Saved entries
━━━━━━
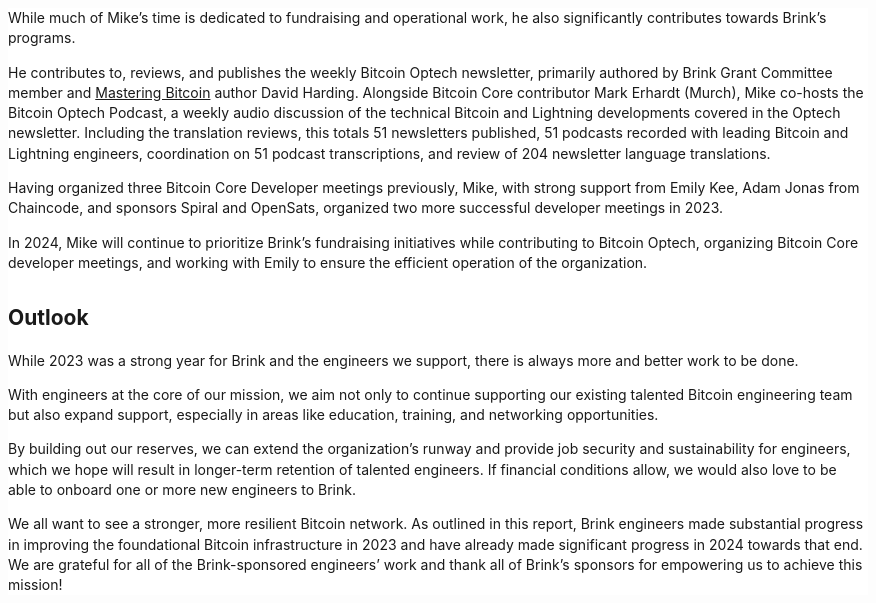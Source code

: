 While much of Mike’s time is dedicated to fundraising and operational work, he
also significantly contributes towards Brink’s programs.

He contributes to, reviews, and publishes the weekly Bitcoin Optech newsletter,
primarily authored by Brink Grant Committee member and [Mastering
Bitcoin][mastering bitcoin] author David Harding. Alongside Bitcoin Core
contributor Mark Erhardt (Murch), Mike co-hosts the Bitcoin Optech Podcast, a
weekly audio discussion of the technical Bitcoin and Lightning developments
covered in the Optech newsletter. Including the translation reviews, this totals
51 newsletters published, 51 podcasts recorded with leading Bitcoin and
Lightning engineers, coordination on 51 podcast transcriptions, and review of
204 newsletter language translations.

Having organized three  Bitcoin Core Developer meetings previously, Mike, with
strong support from Emily Kee, Adam Jonas from Chaincode, and sponsors Spiral
and OpenSats, organized two more successful developer meetings in 2023.

In 2024, Mike will continue to prioritize Brink’s fundraising initiatives while
contributing to Bitcoin Optech, organizing Bitcoin Core developer meetings, and
working with Emily to ensure the efficient operation of the organization.

## Outlook

While 2023 was a strong year for Brink and the engineers we support, there is
always more and better work to be done.

With engineers at the core of our mission, we aim not only to continue
supporting our existing talented Bitcoin engineering team  but also expand
support,  especially in areas like education, training, and networking
opportunities.

By building out our reserves, we can extend the organization’s runway  and
provide job security and sustainability for engineers, which we hope will result
in longer-term retention of talented engineers. If financial conditions allow,
we would also love to be able to onboard one or more new engineers to Brink.

We all want to see a stronger, more resilient Bitcoin network. As outlined in
this report, Brink engineers made substantial progress in improving the
foundational Bitcoin infrastructure in 2023 and have already made significant
progress in 2024 towards that end. We are grateful for all of the
Brink-sponsored engineers’ work and thank all of Brink’s sponsors for empowering
us to achieve this mission!

[coredev tech]: https://coredev.tech/
[coredev dublin]: https://btctranscripts.com/bitcoin-core-dev-tech/2023-04/
[coredev azores]: https://btctranscripts.com/bitcoin-core-dev-tech/2023-09/
[irs 990]: https://apps.irs.gov/app/eos/details/
[uk companies house]: https://find-and-update.company-information.service.gov.uk/company/12858329
[bier blog]: https://brink.dev/blog/2023/03/03/jonathan-bier/
[brink youtube]: https://www.youtube.com/@BitcoinBrink
[mastering bitcoin]: https://www.oreilly.com/library/view/mastering-bitcoin-3rd/9781098150082/
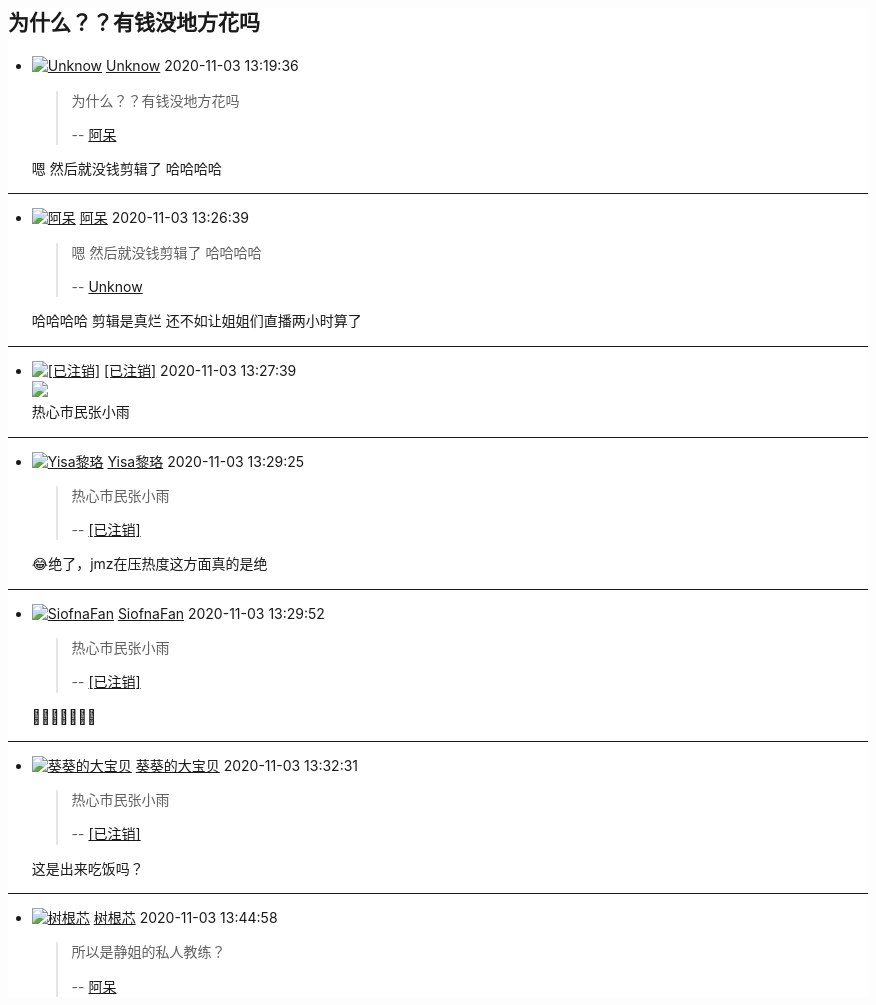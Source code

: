   为什么？？有钱没地方花吗  
---
* [![Unknow](../../image/icon/u219306324-4.jpg)](https://www.douban.com/people/219306324/)    [Unknow](https://www.douban.com/people/219306324/)    2020-11-03 13:19:36  
  >为什么？？有钱没地方花吗  
  >
  >-- [阿呆](https://www.douban.com/people/223579792/)  
  
  嗯 然后就没钱剪辑了 哈哈哈哈  
---
* [![阿呆](../../image/icon/u223579792-1.jpg)](https://www.douban.com/people/223579792/)    [阿呆](https://www.douban.com/people/223579792/)    2020-11-03 13:26:39  
  >嗯 然后就没钱剪辑了 哈哈哈哈  
  >
  >-- [Unknow](https://www.douban.com/people/219306324/)  
  
  哈哈哈哈 剪辑是真烂 还不如让姐姐们直播两小时算了  
---
* [![[已注销]](../../image/icon/user_normal.jpg)](https://www.douban.com/people/219008874/)    [[已注销]](https://www.douban.com/people/219008874/)    2020-11-03 13:27:39  
  ![](../../image/richtext/p35260656.jpg)  
  热心市民张小雨  
---
* [![Yisa黎珞](../../image/icon/u217273308-1.jpg)](https://www.douban.com/people/217273308/)    [Yisa黎珞](https://www.douban.com/people/217273308/)    2020-11-03 13:29:25  
  >热心市民张小雨  
  >
  >-- [[已注销]](https://www.douban.com/people/219008874/)  
  
  😂绝了，jmz在压热度这方面真的是绝  
---
* [![SiofnaFan](../../image/icon/u180076918-2.jpg)](https://www.douban.com/people/180076918/)    [SiofnaFan](https://www.douban.com/people/180076918/)    2020-11-03 13:29:52  
  >热心市民张小雨  
  >
  >-- [[已注销]](https://www.douban.com/people/219008874/)  
  
  🤣🤣🤣🤣🤣🤣🤣  
---
* [![葵葵的大宝贝](../../image/icon/u196003397-1.jpg)](https://www.douban.com/people/196003397/)    [葵葵的大宝贝](https://www.douban.com/people/196003397/)    2020-11-03 13:32:31  
  >热心市民张小雨  
  >
  >-- [[已注销]](https://www.douban.com/people/219008874/)  
  
  这是出来吃饭吗？  
---
* [![树根芯](../../image/icon/u150517926-1.jpg)](https://www.douban.com/people/150517926/)    [树根芯](https://www.douban.com/people/150517926/)    2020-11-03 13:44:58  
  >所以是静姐的私人教练？  
  >
  >-- [阿呆](https://www.douban.com/people/223579792/)  
  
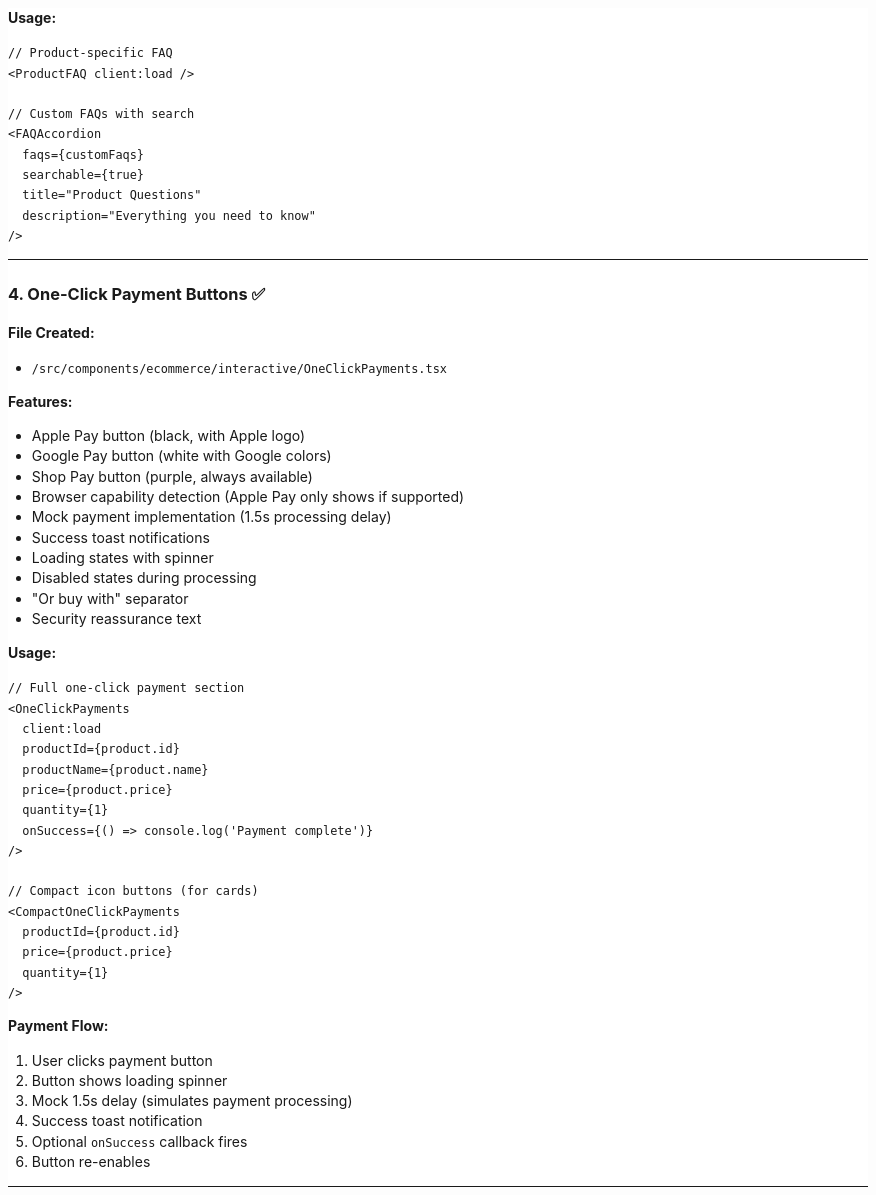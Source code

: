 **Usage:**
```tsx
// Product-specific FAQ
<ProductFAQ client:load />

// Custom FAQs with search
<FAQAccordion
  faqs={customFaqs}
  searchable={true}
  title="Product Questions"
  description="Everything you need to know"
/>
```

---

### 4. One-Click Payment Buttons ✅

**File Created:**
- `/src/components/ecommerce/interactive/OneClickPayments.tsx`

**Features:**
- Apple Pay button (black, with Apple logo)
- Google Pay button (white with Google colors)
- Shop Pay button (purple, always available)
- Browser capability detection (Apple Pay only shows if supported)
- Mock payment implementation (1.5s processing delay)
- Success toast notifications
- Loading states with spinner
- Disabled states during processing
- "Or buy with" separator
- Security reassurance text

**Usage:**
```tsx
// Full one-click payment section
<OneClickPayments
  client:load
  productId={product.id}
  productName={product.name}
  price={product.price}
  quantity={1}
  onSuccess={() => console.log('Payment complete')}
/>

// Compact icon buttons (for cards)
<CompactOneClickPayments
  productId={product.id}
  price={product.price}
  quantity={1}
/>
```

**Payment Flow:**
1. User clicks payment button
2. Button shows loading spinner
3. Mock 1.5s delay (simulates payment processing)
4. Success toast notification
5. Optional `onSuccess` callback fires
6. Button re-enables

---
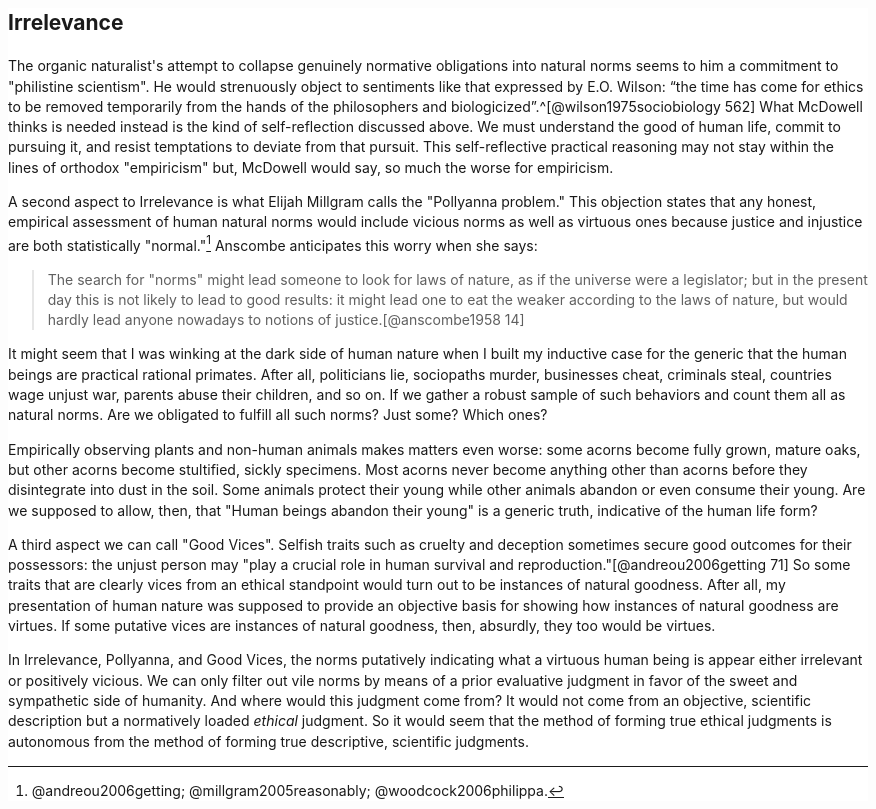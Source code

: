
## Irrelevance



The organic naturalist's attempt to collapse genuinely normative obligations into natural norms seems to him a commitment to "philistine scientism". He would strenuously object to sentiments like that expressed by  E.O. Wilson: “the time has come for ethics to be removed temporarily from the hands of the philosophers and biologicized”.^[@wilson1975sociobiology 562] What McDowell thinks is needed instead is the kind of self-reflection discussed above. We must understand the good of human life, commit to pursuing it, and resist temptations to deviate from that pursuit. This self-reflective practical reasoning may not stay within the lines of orthodox "empiricism" but, McDowell would say, so much the worse for empiricism.




A second aspect to Irrelevance is what Elijah Millgram calls the "Pollyanna problem." This objection states that any honest, empirical assessment of human natural norms would include vicious norms as well as virtuous ones because justice and injustice are both statistically "normal."[^86] Anscombe anticipates this worry when she says: 

>The search for "norms" might lead someone to look for laws of nature, as if the universe were a legislator; but in the present day this is not likely to lead to good results: it might lead one to eat the weaker according to the laws of nature, but would hardly lead anyone nowadays to notions of justice.[@anscombe1958 14] 

[^86]: @andreou2006getting; @millgram2005reasonably; @woodcock2006philippa. 

It might seem that I was winking at the dark side of human nature when I built my inductive case for the generic that the human beings are practical rational primates. After all, politicians lie, sociopaths murder, businesses cheat, criminals steal, countries wage unjust war, parents abuse their children, and so on.  If we gather a robust sample of such behaviors and count them all as natural norms. Are we obligated to fulfill all such norms? Just some? Which ones? 

Empirically observing plants and non-human animals makes matters even worse: some acorns become fully grown, mature oaks, but other acorns become stultified, sickly specimens. Most acorns never become anything other than acorns before they disintegrate into dust in the soil. Some animals protect their young while other animals abandon or even consume their young. Are we supposed to allow, then, that "Human beings abandon their young" is a generic truth, indicative of the human life form? 




A third aspect we can call "Good Vices". Selfish traits such as cruelty and deception sometimes secure good outcomes for their possessors: the unjust person may "play a crucial role in human survival and reproduction."[@andreou2006getting 71] So some traits that are clearly vices from an ethical standpoint would turn out to be instances of natural goodness. After all, my presentation of human nature was supposed to provide an objective basis for showing how instances of natural goodness are virtues. If some putative vices are instances of natural goodness, then, absurdly, they too would be virtues. 

In Irrelevance, Pollyanna, and Good Vices, the norms putatively indicating what a virtuous human being is appear either irrelevant or positively vicious. We can only filter out vile norms by means of a prior evaluative judgment in favor of the sweet and sympathetic side of humanity. And where would this judgment come from? It would not come from an objective, scientific description but a normatively loaded  *ethical* judgment. So it would seem that the method of forming true ethical judgments is autonomous from the method of forming true descriptive, scientific judgments.
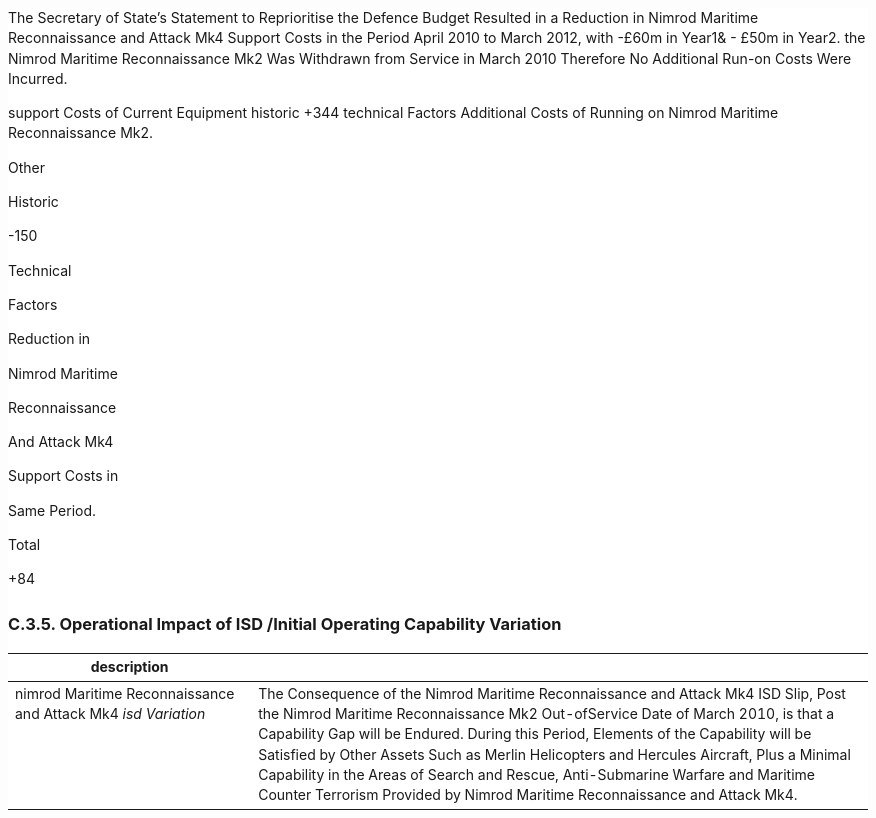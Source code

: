 The Secretary of State’s Statement to Reprioritise the Defence Budget Resulted in a Reduction in Nimrod Maritime Reconnaissance and Attack Mk4 Support Costs in the Period April 2010 to March 2012, with -£60m in Year1&amp; - £50m in Year2. the Nimrod Maritime Reconnaissance Mk2 Was Withdrawn from Service in March 2010 Therefore No Additional Run-on Costs Were Incurred.
</Td>
</Tr>
<tr>
<td>support Costs of Current Equipment</Td>
<td>historic</Td>
<td>+344</Td>
<td>technical Factors</Td>
<td>
Additional Costs of Running on Nimrod Maritime Reconnaissance Mk2.
</Td>
</Tr>
</Tbody>
</Table>

Other

Historic

-150

Technical

Factors

Reduction in

Nimrod Maritime

Reconnaissance

And Attack Mk4

Support Costs in

Same Period.

Total

+84

### C.3.5. Operational Impact of ISD /Initial Operating Capability Variation

<table>
<colgroup>
<col Style="Width: 28%" />
<col Style="Width: 71%" />
</Colgroup>
<thead>
<tr>
<th>description</Th>
<th></Th>
</Tr>
</Thead>
<tbody>
<tr>
<td>nimrod Maritime Reconnaissance and Attack Mk4
<em>isd Variation</Em></Td>
<td>
The Consequence of the Nimrod Maritime Reconnaissance and Attack Mk4 ISD Slip, Post the Nimrod Maritime Reconnaissance Mk2 Out-ofService Date of March 2010, is that a Capability Gap will be Endured. During this Period, Elements of the Capability will be Satisfied by Other Assets Such as Merlin Helicopters and Hercules Aircraft, Plus a Minimal Capability in the Areas of Search and Rescue, Anti-Submarine Warfare and Maritime Counter Terrorism Provided by Nimrod Maritime Reconnaissance and Attack Mk4.
</Td>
━━━━━━
YOUR GOAL >> Before answering, find the line with "foundational Bitcoin infrastructure" in the records above; then reproduce exactly each line from the first through that line, leaving out pictures.

SOLUTION >>
Source code

: While much of Mike’s time is dedicated to fundraising and operational work, he
also significantly contributes towards Brink’s programs.

He contributes to, reviews, and publishes the weekly Bitcoin Optech newsletter,
primarily authored by Brink Grant Committee member and [Mastering
Bitcoin][mastering bitcoin] author David Harding. Alongside Bitcoin Core
contributor Mark Erhardt (Murch), Mike co-hosts the Bitcoin Optech Podcast, a
weekly audio discussion of the technical Bitcoin and Lightning developments
covered in the Optech newsletter. Including the translation reviews, this totals
51 newsletters published, 51 podcasts recorded with leading Bitcoin and
Lightning engineers, coordination on 51 podcast transcriptions, and review of
204 newsletter language translations.

Having organized three  Bitcoin Core Developer meetings previously, Mike, with
strong support from Emily Kee, Adam Jonas from Chaincode, and sponsors Spiral
and OpenSats, organized two more successful developer meetings in 2023.

In 2024, Mike will continue to prioritize Brink’s fundraising initiatives while
contributing to Bitcoin Optech, organizing Bitcoin Core developer meetings, and
working with Emily to ensure the efficient operation of the organization.

## Outlook

While 2023 was a strong year for Brink and the engineers we support, there is
always more and better work to be done.

With engineers at the core of our mission, we aim not only to continue
supporting our existing talented Bitcoin engineering team  but also expand
support,  especially in areas like education, training, and networking
opportunities.

By building out our reserves, we can extend the organization’s runway  and
provide job security and sustainability for engineers, which we hope will result
in longer-term retention of talented engineers. If financial conditions allow,
we would also love to be able to onboard one or more new engineers to Brink.

We all want to see a stronger, more resilient Bitcoin network. As outlined in
this report, Brink engineers made substantial progress in improving the
foundational Bitcoin infrastructure in 2023 and have already made significant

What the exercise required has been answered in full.